Area Editor: Golbon Zakeri

The Energy and environment Area invites papers that address important challenges in this area, through operations research models and techniques. Such challenges are likely to require insights from multiple disciplines (economics, statistics, environmental sciences and engineering, etc.) so multi-disciplinary papers are welcome.

Topics of interest include:

  • Design or analysis of policies, trading schemes and markets that facilitate meeting the decarbonization goals set in many jurisdictions;
  • Novel operations and design problems arising from innovations in sustainable development, transportation, agriculture, cities, green chemistry, and renewable energy;
  • Planning and control for natural resource systems including fisheries, forests, and water resources, and in forward and reverse supply chain management;
  • Design of advanced systems or governance policies for energy management with increasing digitization, e.g. smart grids;
  • Planning and control of systems in energy-related industries, such as capacity planning and the operation of large-scale networks for gas and electricity;
  • Policy analysis in the above areas that recognizes operational and system design factors that impact policy outcomes and that make concrete policy recommendations.
  • Frameworks that address equity and justice within energy and environment.
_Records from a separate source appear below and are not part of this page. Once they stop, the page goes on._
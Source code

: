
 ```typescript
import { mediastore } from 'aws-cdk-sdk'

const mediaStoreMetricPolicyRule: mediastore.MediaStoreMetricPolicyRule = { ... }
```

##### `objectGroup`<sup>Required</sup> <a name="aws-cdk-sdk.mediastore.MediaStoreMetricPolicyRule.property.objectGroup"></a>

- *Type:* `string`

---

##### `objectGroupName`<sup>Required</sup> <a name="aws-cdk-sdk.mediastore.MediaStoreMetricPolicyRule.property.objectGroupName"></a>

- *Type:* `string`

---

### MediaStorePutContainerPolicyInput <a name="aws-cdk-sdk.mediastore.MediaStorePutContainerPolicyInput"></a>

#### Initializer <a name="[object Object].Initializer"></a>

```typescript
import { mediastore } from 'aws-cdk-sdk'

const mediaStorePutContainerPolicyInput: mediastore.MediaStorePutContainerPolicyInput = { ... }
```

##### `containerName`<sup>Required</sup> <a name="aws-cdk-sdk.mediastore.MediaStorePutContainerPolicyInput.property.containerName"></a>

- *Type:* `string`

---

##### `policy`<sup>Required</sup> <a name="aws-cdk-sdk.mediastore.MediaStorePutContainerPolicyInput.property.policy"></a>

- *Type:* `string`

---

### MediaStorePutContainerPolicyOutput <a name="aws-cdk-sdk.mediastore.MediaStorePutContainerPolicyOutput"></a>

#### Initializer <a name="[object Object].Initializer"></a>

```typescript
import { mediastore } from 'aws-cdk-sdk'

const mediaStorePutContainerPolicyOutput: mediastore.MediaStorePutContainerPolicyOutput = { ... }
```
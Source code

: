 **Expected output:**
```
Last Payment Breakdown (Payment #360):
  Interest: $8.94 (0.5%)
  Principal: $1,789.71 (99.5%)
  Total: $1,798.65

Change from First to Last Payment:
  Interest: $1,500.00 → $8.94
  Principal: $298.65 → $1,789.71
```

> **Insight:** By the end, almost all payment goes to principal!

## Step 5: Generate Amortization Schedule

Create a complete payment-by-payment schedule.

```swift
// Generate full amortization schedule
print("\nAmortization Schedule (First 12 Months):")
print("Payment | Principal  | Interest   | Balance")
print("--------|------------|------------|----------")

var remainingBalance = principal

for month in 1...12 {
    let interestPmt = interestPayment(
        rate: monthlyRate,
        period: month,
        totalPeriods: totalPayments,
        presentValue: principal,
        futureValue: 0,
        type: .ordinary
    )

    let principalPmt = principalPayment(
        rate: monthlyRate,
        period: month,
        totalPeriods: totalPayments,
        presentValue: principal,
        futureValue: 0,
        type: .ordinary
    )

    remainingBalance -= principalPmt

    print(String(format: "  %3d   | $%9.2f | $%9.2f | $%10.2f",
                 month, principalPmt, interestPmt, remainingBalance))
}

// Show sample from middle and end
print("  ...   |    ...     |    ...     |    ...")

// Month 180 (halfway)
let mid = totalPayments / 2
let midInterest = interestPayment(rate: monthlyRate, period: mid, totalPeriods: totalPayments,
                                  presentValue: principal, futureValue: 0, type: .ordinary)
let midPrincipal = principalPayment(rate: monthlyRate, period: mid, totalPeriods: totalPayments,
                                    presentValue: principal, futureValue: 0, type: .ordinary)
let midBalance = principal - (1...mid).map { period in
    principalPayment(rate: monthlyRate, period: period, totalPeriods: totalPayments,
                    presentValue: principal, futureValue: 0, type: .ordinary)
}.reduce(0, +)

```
In a cover letter, submitting authors should briefly describe their paper’s main contributions. Four types of contributions are of particular interest. These are: 1) application of operations research in a real-world setting to substantially improve policy or management, with measurement of the social, environmental and economic implications. 2) A methodological innovation in operations research motivated by important aspects of an environmental, sustainability or energy challenge. 3) Consolidation and insightful appraisal of past work. (A paper should address the relevant literature from other disciplines, not only OR.) 4) Data gathering, e.g. publicly available benchmark repositories of benefit to the OR energy and environment modeling and analysis community.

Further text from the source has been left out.